Instead, the department will hew closely to the facts of each case, Andrew Goldsmith, Justice's Associate Deputy Attorney General, said.
Some former Justice staffers have suggested the department would try to pair its environmental cases with emotionally wrenching worker safety violations under a new prosecution plan that brings labor charges within the sphere of Justice's Environment and Natural Resources Division (06 DEN A-6, 1/11/16).
“The prosecutors will play the sympathy card,” Paul Larkin, a former Justice staff member under presidents Ronald Reagan and George H.W. Bush and now a senior legal research fellow at the Heritage Foundation, told Bloomberg BNA in early January. “They will try to engender sympathy by saying, ‘This is a particular John Doe who got hurt by this [environmental violation].' ”
Goldsmith brushed off the suggestion.
“There's a potentially sinister interpretation of that, to suggest we're trying to put the old widow in front of the jury to gin up inappropriate prejudice,” Goldsmith said. “I know that's not the case. The guiding principle is, we're going to go where the facts take us.
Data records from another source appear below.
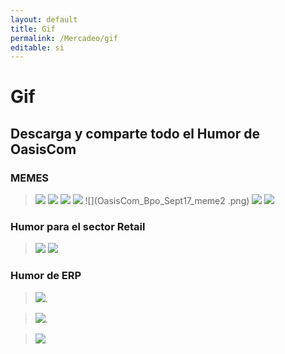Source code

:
 ```yaml
---
layout: default
title: Gif
permalink: /Mercadeo/gif
editable: si
---
```


# Gif

## Descarga y comparte todo el Humor de OasisCom


### MEMES

>![](OasisCom_Accounting_Sept17_FB_Post_meme_2-.png)
>![](OasisCom_Accounting_Sept17_FB_Post1_MEME.png)
>![](OasisCom_Accounting_Sept17_meme2.png)
>![](OasisCom_BPO_Sept17_FB_Post2_MEME.png)
>![](OasisCom_Bpo_Sept17_meme2 .png)
>![](OasisCom_Retail_Sept17_FB_Post1_MEME.png)
>![](OasisCom_Salud_Sept17__FB_Post_meme1copia.png)


### Humor para el sector Retail


>![](OasisCom_Retail_Sept17_FB_Post_meme4.gif)
>![](OasisCom_Retail_Sept17_FB_Post1_MEME_Gif.gif)

### Humor de ERP 






>![](OasisCom_Accounting_Sept17_FB_Post_gif1.gif).



>![](OasisCom_Bpo_Sept17_FB_Post_gif1.gif).



>![](OasisCom_General_Sept17_FB_Post_gif1.gif)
We're not going to have some preordained story and then shoehorn the facts into that story.”
For example, he noted a 2006 district court ruling, which he described as a hallmark environmental and worker safety case, in which a New Jersey cast-iron pipe maker and four of its managers were found guilty on multiple felony counts (United States v. Atl. States Cast Iron Pipe Co., 2006 BL 89347 (D.N.J. 2006)).
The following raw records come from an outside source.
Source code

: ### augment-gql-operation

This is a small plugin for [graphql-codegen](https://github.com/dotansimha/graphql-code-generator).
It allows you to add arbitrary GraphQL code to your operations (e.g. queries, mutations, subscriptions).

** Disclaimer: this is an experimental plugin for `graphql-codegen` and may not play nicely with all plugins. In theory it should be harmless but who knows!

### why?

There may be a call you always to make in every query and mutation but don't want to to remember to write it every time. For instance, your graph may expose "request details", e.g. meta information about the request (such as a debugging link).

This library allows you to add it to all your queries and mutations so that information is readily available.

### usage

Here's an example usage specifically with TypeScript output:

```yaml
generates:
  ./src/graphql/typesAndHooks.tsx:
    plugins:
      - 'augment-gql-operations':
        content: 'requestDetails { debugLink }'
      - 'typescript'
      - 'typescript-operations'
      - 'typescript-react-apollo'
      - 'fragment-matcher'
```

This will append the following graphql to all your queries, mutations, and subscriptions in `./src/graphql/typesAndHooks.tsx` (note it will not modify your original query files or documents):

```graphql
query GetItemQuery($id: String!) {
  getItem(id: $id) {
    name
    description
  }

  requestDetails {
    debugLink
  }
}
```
In that case, the evidence showed “a history of environmental violations, workplace injuries and fatalities, and activities intended to obstruct justice,” according to a 2006 Justice Department statement.
Justice lawyers merely presented the evidence the department had gathered, which was compelling enough on its face to yield convictions, Goldsmith said.
“We didn't go in and say, ‘It would be great if we could find some evidence of X,' ” he said.
Moreover, federal rules bar the introduction of evidence that doesn't have probative value and could unfairly prejudice a jury.
“There is a mechanism in the rules of evidence where, if prosecutors were sitting down, saying, ‘We're going to put these homicide photos in, they're not relevant to anything but we want to prejudice the jury,' that's not going to come into evidence,” Goldsmith said.
Nevertheless, Goldsmith did acknowledge that emotionally moving evidence can be helpful in securing prosecutions.
To illustrate, he pointed to a 2002 federal appeals decision against an Oklahoma trucking company that had illegally injected wastewater into disposal wells and later tried to cover it up (United States v. Overholt, 307 F.3d 1231 (10th Cir. 2002)).
One key piece of evidence that helped seal the case, Goldsmith said, was that one of the firm's truckers, who had open sores on his skin, had been exposed to a chlorinated solvent. Jury members weighing the environmental evidence were shaken by the suggestion that the company didn't care about its own workers, according to Goldsmith.
“That was yet another example of, you charge a case where the facts take you,” Goldsmith said. “And if something resonates with the jury, well, it resonates with the jury.”
He also said the emotional power that worker safety cases pack can help prosecutors overcome the phenomenon of “jury nullification,” in which jurors decide that, even though a defendant is guilty, he or she shouldn't be punished for the offense because they consider the charges—which, in environmental cases, can be difficult for a layperson to understand—to be insignificant.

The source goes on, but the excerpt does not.